Kam Shing : Aigre-piquant

Les restaurateurs chinois, dit-on, ont durement ressenti les effets de l’épidémie de SRAS. Raison de plus, maintenant que le gros de la crise semble derrière nous, pour renouer avec une cuisine qui, si on n’y prend garde, crée une véritable accoutumance, et redire notre attachement à l’une des gastronomies dites "ethniques" les plus anciennes.

Les restaurateurs chinois, dit-on, ont durement ressenti les effets de l’épidémie de SRAS. Raison de plus, maintenant que le gros de la crise semble derrière nous, pour renouer avec une cuisine qui, si on n’y prend garde, crée une véritable accoutumance, et redire notre attachement à l’une des gastronomies dites "ethniques" les plus anciennes.

Pourquoi, d’ailleurs, ne pas aller du côté d’un autre Chinatown, celui de l’axe du chemin de la Côte-des-Neiges et de l’avenue Victoria? Pourquoi ne pas essayer Kam Shing, véritable institution pour ceux qui ont la prétention d’appartenir à une coterie d’initiés?

Pourquoi Kam Shing? Pas pour le décor, en tout cas, plutôt banal et anonyme, dans la plus pure tradition de ces restos au cadre exotique modeste et plutôt factice. Pas pour le service non plus, un peu brusque (moyens linguistiques obligent), malgré l’extrême gentillesse et la redoutable efficacité de la brigade, exclusivement masculine. Pas pour l’ambiance, pareille à celle d’établissements comparables, pour ne pas dire identiques. Pas non plus pour les surprises: les palais aventureux ne trouveront ici ni le sauté aux quatre cobras, ni les nids d’hirondelle farcis aux ailerons de requin (à supposer que cela existe). Pas non plus pour l’emplacement, qui oblige à sortir des repaires connus. (Avantage notable par rapport au "vrai" Chinatown: le stationnement est tout de même plus facile.)

Non, si on vient chez Kam Shing, c’est pour manger, seul, en couple ou en famille, parfois nombreuse, grâce à ces proverbiales tables rondes où des Asiatiques, surtout, se serrent les coudes à huit ou à douze. On y vient pour la soupe aigre-piquante (aussi appelée potage pékinois), l’une des meilleures en ville: savamment vinaigrée, juste assez relevée, pas trop poivrée, débordante de morceaux de tofu, de pousses de bambou, de filaments de viande, de champignons, de légumes marinés. Toujours égale, toujours savoureuse, l’antidote rêvé contre les rhumes tenaces et les gorges irritées. Le comfort food asiatique…

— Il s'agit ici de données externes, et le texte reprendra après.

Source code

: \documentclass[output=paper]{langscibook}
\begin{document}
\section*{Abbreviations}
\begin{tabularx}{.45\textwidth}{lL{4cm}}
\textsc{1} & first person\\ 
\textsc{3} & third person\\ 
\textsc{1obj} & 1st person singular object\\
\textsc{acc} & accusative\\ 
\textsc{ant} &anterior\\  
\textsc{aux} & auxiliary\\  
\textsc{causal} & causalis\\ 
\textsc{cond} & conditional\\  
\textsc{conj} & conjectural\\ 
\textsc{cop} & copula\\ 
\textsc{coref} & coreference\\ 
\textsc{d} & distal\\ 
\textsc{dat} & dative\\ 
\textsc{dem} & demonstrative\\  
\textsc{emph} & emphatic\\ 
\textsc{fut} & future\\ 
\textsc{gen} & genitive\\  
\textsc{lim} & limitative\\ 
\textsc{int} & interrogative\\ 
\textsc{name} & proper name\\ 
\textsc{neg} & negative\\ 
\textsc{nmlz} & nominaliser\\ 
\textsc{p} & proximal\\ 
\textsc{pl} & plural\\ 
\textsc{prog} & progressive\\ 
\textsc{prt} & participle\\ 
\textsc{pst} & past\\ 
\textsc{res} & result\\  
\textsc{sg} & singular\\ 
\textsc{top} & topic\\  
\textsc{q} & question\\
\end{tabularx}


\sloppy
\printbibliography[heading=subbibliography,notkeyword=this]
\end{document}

Aussi la soupe au maïs sucré et au poulet, version chinoise de la soupe au maïs et au crabe des Vietnamiens, moins réussie peut-être, mais qui a la particularité de faire songer à notre pâté dit chinois (à cause de l’utilisation de maïs en "crème"?).

Moins de succès du côté des rouleaux impériaux. Ils sont croustillants, servis brûlants, mais la farce, surtout du chou, n’a rien de transcendant, d’autant que, ce soir-là, la préparation, détail curieux, était un peu trop salée. Pas inoubliable.

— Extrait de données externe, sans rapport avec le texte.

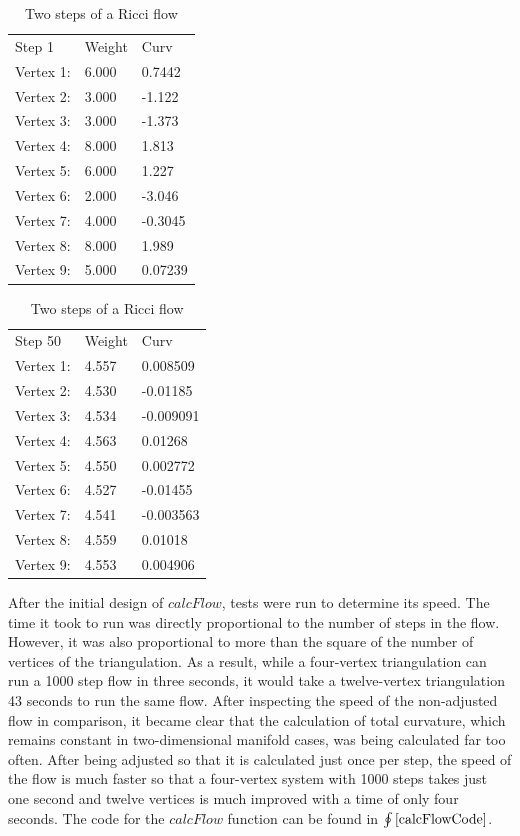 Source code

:\documentclass[12pt]{article}
\begin{document}
\begin{table}
\begin{center}
\begin{minipage}{2.2in}
\begin{tabular}{l|l|l}
\hline
Step 1   & Weight &  Curv\\
Vertex 1:& 6.000 & 0.7442\\
Vertex 2: &3.000 & -1.122\\
Vertex 3:& 3.000 & -1.373\\
Vertex 4:& 8.000 & 1.813\\
Vertex 5: &6.000 & 1.227\\
Vertex 6: &2.000 & -3.046\\
Vertex 7: &4.000 & -0.3045\\
Vertex 8: &8.000 & 1.989\\
Vertex 9: &5.000 & 0.07239\\ \hline
\end{tabular} 
\end{minipage}
\begin{minipage}{2.2in}
\begin{tabular}{l|l|l}
\hline
Step 50 &  Weight &  Curv\\
Vertex 1:& 4.557 & 0.008509\\
Vertex 2: &4.530 & -0.01185\\
Vertex 3: &4.534 & -0.009091\\
Vertex 4:& 4.563 & 0.01268\\
Vertex 5:& 4.550 & 0.002772\\
Vertex 6: &4.527 & -0.01455\\
Vertex 7: &4.541 & -0.003563\\
Vertex 8: &4.559 & 0.01018\\
Vertex 9: &4.553 & 0.004906\\ \hline
\end{tabular}
\end{minipage}
\end{center}
\caption{Two steps of a Ricci flow}
\label{tab:ricciSteps}
\end{table}

\noindent After the initial design of $calcFlow$, tests were run to determine its speed. The time it took to run was directly proportional to the number of steps in the flow. However, it was also proportional to more than the square of the number of vertices of the triangulation. As a result, while a four-vertex triangulation can run a 1000 step flow in three seconds, it would take a twelve-vertex triangulation 43 seconds to run the same flow. After inspecting the speed of the non-adjusted flow in comparison, it became clear that the calculation of total curvature, which remains constant in two-dimensional manifold cases, was being calculated far too often. After being adjusted so that it is calculated just once per step, the speed of the flow is much faster so that a four-vertex system with 1000 steps takes just one second and twelve vertices is much improved with a time of only four seconds. The code for the $calcFlow$ function can be found in $\oint\ref{calcFlowCode}$.
\end{document}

Du côté des plats principaux, difficile d’éviter le poulet du général Tao, le préféré des enfants, que les croquettes, avec ou sans le préfixe "Mc", mettent en joie et dont on sert ici une version tout à fait honorable et plus que généreuse. Quelle idée saugrenue, d’ailleurs, de faire frire à la perfection des morceaux de poulet en pâte, jusqu’à ce qu’ils soient croustillants à souhait, pour les napper ensuite d’une sauce sucrée et piquante! Peut-être faut-il y voir l’ancêtre de la poutine… Dans la même veine, ce soir-là, nous optons pour le boeuf à l’orange: la portion est gargantuesque, la viande tendre et la sauce abondante, mais le goût d’orange est peut-être trop discret. On aurait souhaité un peu plus de zestes frits.

Puisé parmi le choix de spécialités du Sichuan, le poisson piquant aux légumes est en tous points fidèle à la description: des morceaux de filet (de doré?) moelleux et assez fermes accompagnés d’un choix de légumes et d’une sauce relevée. Le cresson sauté, s’il conserve une couleur vert foncé, manque peut-être un peu de goût.

On privilégie souvent les sautés, mais chez Kam Shing, on aurait tort de négliger les braisés, en particulier le boeuf et "ciboulette" au gingembre. Des morceaux de boeuf tendres comme tout, de l’oignon vert et du gingembre, dans une sauce savoureuse, point à la ligne, le tout servi dans une marmite. Un véritable délice.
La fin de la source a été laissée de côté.